Write out each line of the records that has "datasets" in it.

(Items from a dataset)
=====

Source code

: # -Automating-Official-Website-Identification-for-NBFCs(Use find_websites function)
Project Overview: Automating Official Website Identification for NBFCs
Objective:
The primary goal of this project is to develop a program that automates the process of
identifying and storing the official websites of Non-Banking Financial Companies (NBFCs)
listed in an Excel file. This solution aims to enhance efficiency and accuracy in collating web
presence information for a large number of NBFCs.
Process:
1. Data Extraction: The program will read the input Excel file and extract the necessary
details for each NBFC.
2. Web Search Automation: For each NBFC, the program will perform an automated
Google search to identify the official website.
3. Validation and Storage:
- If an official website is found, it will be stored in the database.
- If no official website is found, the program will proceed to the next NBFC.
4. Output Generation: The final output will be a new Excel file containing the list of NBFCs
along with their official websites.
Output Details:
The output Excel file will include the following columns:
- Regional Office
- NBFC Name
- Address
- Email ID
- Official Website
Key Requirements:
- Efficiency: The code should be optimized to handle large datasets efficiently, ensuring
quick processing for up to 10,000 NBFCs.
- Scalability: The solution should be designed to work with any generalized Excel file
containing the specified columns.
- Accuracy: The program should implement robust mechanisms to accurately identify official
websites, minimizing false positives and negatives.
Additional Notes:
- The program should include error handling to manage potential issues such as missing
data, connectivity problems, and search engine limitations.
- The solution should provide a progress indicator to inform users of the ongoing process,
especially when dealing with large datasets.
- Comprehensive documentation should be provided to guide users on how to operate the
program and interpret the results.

=====

* _EXERCISE ANSWER_
- Efficiency: The code should be optimized to handle large datasets efficiently, ensuring
especially when dealing with large datasets.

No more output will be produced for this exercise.